Step 2: Generate an API key
Inside the Z.ai dashboard, open API Keys → Create new key. Scope it to “Coding Plan” only — Z.ai exposes other paid endpoints (general chat, vision) that share your wallet but should not share the same key.
export ZAI_API_KEY="zai-..."
Expected result: a key starting with zai-. Drop it into your shell’s secrets file or 1Password — Z.ai shows the full key exactly once.
Step 3: Configure your coding CLI
Z.ai exposes two compat endpoints, and you pick the one that matches your client. Claude Code talks the Anthropic protocol; the other seven launch-day clients (Cline, OpenCode, Roo Code, Goose, Crush, OpenClaw, Kilo Code) speak the OpenAI chat-completions shape.
For Claude Code (Anthropic-compatible endpoint) — the minimal config is the shell-env or ~/.claude/settings.json env block covered in the Drop-in Replacement for Claude Code section below. That section also lists what carries over (CLAUDE.md, slash commands, subagents) and what changes (thinking presets, tool-result bridging) before you commit — read it before pasting the block.
For OpenAI-compatible clients (Cline, OpenCode, Roo Code, Goose, Crush, OpenClaw, Kilo Code)
export OPENAI_BASE_URL="https://api.z.ai/api/coding/paas/v4"
export OPENAI_API_KEY="$ZAI_API_KEY"
export OPENAI_MODEL="glm-5.2" # or "glm-5.2[1m]" for the 1M context window
Re-launch your CLI in the same shell and the new endpoint takes over. For clients that don’t read the OpenAI env vars, open the tool’s settings panel, pick “OpenAI Compatible” provider, and paste the same three values. Note that the Coding Plan uses a dedicated endpoint (/api/coding/paas/v4) distinct from Z.ai’s general per-token API (/api/paas/v4).
Python SDK smoke test (paste into any one-off REPL)
import os
from openai import OpenAI
client = OpenAI(
base_url="https://api.z.ai/api/coding/paas/v4",
api_key=os.environ["ZAI_API_KEY"],
)
resp = client.chat.completions.create(
model="glm-5.2[1m]",
messages=[{"role": "user", "content": "Refactor this function to async:\n\n" + open("handler.py").read()}],
)
print(resp.choices[0].message.content)
Expected result: a non-empty diff or refactored snippet within ~5 seconds for short input.
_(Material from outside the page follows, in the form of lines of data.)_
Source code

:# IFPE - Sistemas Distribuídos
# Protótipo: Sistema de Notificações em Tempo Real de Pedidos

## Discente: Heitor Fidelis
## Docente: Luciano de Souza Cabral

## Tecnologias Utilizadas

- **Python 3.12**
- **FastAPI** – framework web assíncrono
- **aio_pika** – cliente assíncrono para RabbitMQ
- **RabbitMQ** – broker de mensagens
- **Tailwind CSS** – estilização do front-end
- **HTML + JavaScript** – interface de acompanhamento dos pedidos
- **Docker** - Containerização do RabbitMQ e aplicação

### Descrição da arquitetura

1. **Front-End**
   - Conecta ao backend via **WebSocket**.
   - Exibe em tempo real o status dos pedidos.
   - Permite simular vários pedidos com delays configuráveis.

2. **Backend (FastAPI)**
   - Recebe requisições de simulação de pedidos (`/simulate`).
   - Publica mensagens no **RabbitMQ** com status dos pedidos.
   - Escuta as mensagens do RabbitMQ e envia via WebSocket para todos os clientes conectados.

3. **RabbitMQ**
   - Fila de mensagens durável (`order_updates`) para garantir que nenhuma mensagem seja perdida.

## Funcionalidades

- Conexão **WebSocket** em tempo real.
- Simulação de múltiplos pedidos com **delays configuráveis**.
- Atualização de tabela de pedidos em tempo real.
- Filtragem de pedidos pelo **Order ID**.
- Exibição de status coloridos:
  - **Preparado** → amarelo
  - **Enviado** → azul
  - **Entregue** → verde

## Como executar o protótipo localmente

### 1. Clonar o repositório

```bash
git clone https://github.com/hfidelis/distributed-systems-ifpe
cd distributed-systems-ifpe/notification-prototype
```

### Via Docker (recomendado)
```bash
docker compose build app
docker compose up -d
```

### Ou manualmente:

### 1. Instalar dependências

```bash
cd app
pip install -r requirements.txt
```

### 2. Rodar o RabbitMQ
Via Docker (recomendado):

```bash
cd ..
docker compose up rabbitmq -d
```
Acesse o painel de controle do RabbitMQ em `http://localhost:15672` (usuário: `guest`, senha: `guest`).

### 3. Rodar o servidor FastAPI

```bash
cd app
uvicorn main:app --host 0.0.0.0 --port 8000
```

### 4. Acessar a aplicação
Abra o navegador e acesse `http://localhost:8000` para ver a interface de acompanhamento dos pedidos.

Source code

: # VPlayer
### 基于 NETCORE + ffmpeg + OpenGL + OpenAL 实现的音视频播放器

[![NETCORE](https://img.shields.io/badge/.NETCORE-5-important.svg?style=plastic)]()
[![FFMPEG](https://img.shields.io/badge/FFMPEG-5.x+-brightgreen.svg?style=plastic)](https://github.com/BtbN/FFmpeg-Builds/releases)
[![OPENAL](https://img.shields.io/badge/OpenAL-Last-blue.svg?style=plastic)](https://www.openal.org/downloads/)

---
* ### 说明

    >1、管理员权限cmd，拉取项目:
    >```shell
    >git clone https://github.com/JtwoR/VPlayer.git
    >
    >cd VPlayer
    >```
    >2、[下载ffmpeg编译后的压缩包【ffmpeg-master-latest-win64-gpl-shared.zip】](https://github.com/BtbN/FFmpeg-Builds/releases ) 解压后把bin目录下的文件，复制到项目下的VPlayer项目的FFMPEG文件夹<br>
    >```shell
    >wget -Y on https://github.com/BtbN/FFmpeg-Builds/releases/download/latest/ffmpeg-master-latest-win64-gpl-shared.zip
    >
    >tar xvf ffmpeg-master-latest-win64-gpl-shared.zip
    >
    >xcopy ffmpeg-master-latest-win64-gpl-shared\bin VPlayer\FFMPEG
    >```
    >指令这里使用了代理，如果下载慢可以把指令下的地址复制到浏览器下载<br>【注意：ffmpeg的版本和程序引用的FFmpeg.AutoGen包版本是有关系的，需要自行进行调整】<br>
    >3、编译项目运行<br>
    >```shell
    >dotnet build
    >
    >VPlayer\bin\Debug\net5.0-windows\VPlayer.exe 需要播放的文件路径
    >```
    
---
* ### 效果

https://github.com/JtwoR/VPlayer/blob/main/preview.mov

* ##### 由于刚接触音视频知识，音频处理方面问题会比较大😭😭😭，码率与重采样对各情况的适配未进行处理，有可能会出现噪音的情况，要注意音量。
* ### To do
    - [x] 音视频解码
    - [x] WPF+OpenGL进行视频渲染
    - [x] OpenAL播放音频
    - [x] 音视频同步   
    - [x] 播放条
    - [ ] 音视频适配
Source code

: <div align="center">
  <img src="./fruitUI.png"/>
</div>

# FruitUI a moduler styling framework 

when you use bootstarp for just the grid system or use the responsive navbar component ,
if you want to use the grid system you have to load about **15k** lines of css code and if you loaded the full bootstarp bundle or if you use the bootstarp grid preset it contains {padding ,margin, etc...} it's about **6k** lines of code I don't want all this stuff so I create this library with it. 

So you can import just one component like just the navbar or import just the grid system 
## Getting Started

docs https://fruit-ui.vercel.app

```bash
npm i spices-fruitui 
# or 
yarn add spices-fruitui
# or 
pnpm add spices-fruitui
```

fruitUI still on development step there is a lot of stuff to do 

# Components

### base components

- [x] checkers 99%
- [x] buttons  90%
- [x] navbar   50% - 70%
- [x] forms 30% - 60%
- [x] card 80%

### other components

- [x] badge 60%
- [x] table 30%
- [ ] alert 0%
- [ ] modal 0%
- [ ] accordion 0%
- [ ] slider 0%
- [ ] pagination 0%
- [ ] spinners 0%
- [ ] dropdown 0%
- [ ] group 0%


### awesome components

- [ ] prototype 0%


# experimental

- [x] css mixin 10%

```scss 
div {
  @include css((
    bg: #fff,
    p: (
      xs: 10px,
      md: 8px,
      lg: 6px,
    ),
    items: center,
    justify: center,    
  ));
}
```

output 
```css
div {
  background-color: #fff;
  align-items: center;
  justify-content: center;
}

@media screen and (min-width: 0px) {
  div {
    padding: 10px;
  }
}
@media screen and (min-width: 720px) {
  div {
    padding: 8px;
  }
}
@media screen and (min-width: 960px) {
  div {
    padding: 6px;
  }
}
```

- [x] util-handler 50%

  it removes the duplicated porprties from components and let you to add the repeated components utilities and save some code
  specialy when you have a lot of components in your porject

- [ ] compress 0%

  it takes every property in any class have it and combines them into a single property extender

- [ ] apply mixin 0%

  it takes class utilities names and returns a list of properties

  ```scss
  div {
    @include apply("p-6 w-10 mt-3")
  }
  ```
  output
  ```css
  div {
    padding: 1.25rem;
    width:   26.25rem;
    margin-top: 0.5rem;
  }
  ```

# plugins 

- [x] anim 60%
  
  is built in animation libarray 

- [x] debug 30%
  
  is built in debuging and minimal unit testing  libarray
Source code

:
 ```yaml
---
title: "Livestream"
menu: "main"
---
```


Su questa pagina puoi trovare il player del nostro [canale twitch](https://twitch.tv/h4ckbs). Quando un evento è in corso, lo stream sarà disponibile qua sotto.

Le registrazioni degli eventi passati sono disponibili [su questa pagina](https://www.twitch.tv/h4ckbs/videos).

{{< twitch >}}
For 1M-context calls expect 30-90 seconds to first token.
Step 4: First smoke test
Before pointing GLM 5.2 at your repo, run a sanity check that confirms (a) the key works, (b) you’re hitting the right model, (c) thinking mode is wired.
curl -s https://api.z.ai/api/coding/paas/v4/chat/completions \
-H "Authorization: Bearer $ZAI_API_KEY" \
-H "Content-Type: application/json" \
-d '{"model":"glm-5.2[1m]","messages":[{"role":"user","content":"Reply with only the string OK if you are GLM 5.2."}],"max_tokens":16}' \
| jq -r '.choices[0].message.content'
Expected result: OK (or OK.). If you get a model-identity refusal or a different model name in the response, your config is wrong — see Common Errors below.
Drop-in Replacement for Claude Code (One-Block Swap)
If you are reading this article because Fable 5 went away — or because you have been thinking about migrating from Claude Code without rewriting your project setup — this is the section that matters most. Z.ai shipped a dedicated /api/anthropic endpoint on day one specifically so a Claude Code workspace becomes a GLM 5.2 workspace with one block of environment variables.
The one-block swap
Drop this into ~/.zshrc (or ~/.bashrc, or ~/.claude/settings.json under "env"), open a new shell, and relaunch claude:
# Drop-in swap: Claude Code workspace → GLM 5.2, no project rewrite
export ANTHROPIC_BASE_URL="https://api.z.ai/api/anthropic"
export ANTHROPIC_AUTH_TOKEN="$ZAI_API_KEY"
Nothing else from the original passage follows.